How Much Time Are We Really Given?

Srinivas Rao
Unmistakable Creative
3 min readOct 29, 2015

It’s hard to accurately assess just how many months, days, and years we are given on this planet. Time is a non-renewable resource and we could lose our entire supply of it in the blink of an eye. 50 years could go by in a blink. At a certain point, you come to the realization that there is more time behind you than there is in front of you. I learned this from an old guy in a coffeeshop. When anybody asked him how he was doing he said “it’s the best day of my life.”

It’s possible at the age of 37, I have reached a point where there’s less time in front of me than there is behind me. Maybe you have too. Sure it’s possible we’ll be able to expand lifespans in the next 20 years. But it’s not something I want to leave to chance.
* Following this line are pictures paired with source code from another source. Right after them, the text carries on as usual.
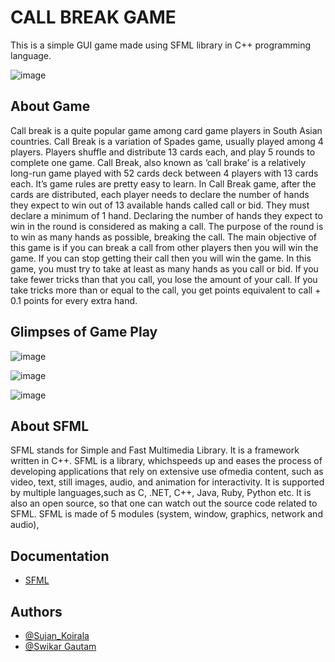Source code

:
# CALL BREAK GAME

This is a simple GUI game made using SFML library in C++ programming language.

![image](https://user-images.githubusercontent.com/84112374/214749377-71ed4450-8ac0-4aeb-bbfb-930641e1b55c.png)

## About Game
Call break is a quite popular game among card game players in South Asian countries. Call Break is a variation of Spades game, usually played among 4 players. Players shuffle and distribute 13 cards each, and play 5 rounds to complete one game. Call Break, also known as ‘call brake’ is a relatively long-run game played with 52 cards deck between 4 players with 13 cards each. It’s game rules are pretty easy to learn.
In Call Break game, after the cards are distributed, each player needs to declare the number of hands they expect to win out of 13 available hands called call or bid. They must declare a minimum of 1 hand. Declaring the number of hands they expect to win in the round is considered as making a call. The purpose of the round is to win as many hands as possible, breaking the call. The main objective of this game is if you can break a call from other players then you will win the game. If you can stop getting their call then you will win the game. 
In this game, you must try to take at least as many hands as you call or bid. If you take fewer tricks than that you call, you lose the amount of your call. If you take tricks more than or equal to the call, you get points equivalent to call + 0.1 points for every extra hand.


## Glimpses of Game Play

![image](https://user-images.githubusercontent.com/84112374/214749691-da68521d-33f0-4569-a7ab-f6fd743550c5.png)

![image](https://user-images.githubusercontent.com/84112374/214749850-6c0742e0-f144-4543-b676-d76e128127ed.png)

![image](https://user-images.githubusercontent.com/84112374/214749895-f1de45ad-7a2a-4fa2-a19e-38bcb9fefef8.png)

## About SFML
SFML stands for Simple and Fast Multimedia Library. It is a framework written in C++. SFML is a library, whichspeeds up and eases the process of developing applications that rely on extensive use ofmedia content, such as video, text, still images, audio, and animation for interactivity. It is supported by multiple languages,such as C, .NET, C++, Java, Ruby, Python etc. It is also an open source, so that one can watch out the source code related to SFML.
SFML is made of 5 modules (system, window, graphics, network and audio),


## Documentation
- [SFML](https://www.sfml-dev.org/learn.php)




    
## Authors

 - [@Sujan_Koirala](https://github.com/Sujan-Koirala021)
 - [@Swikar Gautam](https://github.com/SwikarGautam)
If you knew there’s less time in front of you than there is behind you, how would it change the way you spend your time? I love what Peter Barton said in his book Not Fade Away, when he was facing the end of his life

Small pleasures loom large. And with anything in short supply, their value rises with rarity

Knowing that my time is limited, and the clock seems to tick faster each year, I’d prefer to spend my time creating a vignette of projects and ideas brought to life that I’ll leave behind. One of my friends said if she didn’t tell her story someone else would. That’s true for all of us. We let time fly and someone else tell our stories (a strange observation for someone whose life’s work has revolved around telling other people’s stories).
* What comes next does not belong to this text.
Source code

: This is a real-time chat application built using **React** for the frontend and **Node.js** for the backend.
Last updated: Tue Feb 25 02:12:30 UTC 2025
As the gap between where we start and our finish line decreases we start seeing small delights as large victories

  • A perfectly shaped sentence as my friend Ashley Ambirge would say “hits you in the face with a crowbar.” It touches your heart or makes you laugh out loud.
  • An old friend calls you talk for hours, laughing an crying about the people you thought you’d become but never did.
  • My good friend Matt Monroe takes a picture and I’m still delighted by his work even after 3000 were taken just for me.

The only thing anyone of us can say with certainty about the time we’re given is it’s not renewable and our supply is finite.

We can spend it on people, places and experiences that add to the quality of our lives or subtract from it. Whether you know it consciously or not, you make one of those two choices every single day. When you start to realize just how limited your time is, it changes the choices you make. You can spend your time building a foundation for a future you want. Or you can settle.

But don’t just settle for what’s expected or you’ll regret it later even though it it might ease the pain or the sting of a critic in the moment.

I’m the host of The Unmistakable Creative Podcast, which you can subscribe to on itunes.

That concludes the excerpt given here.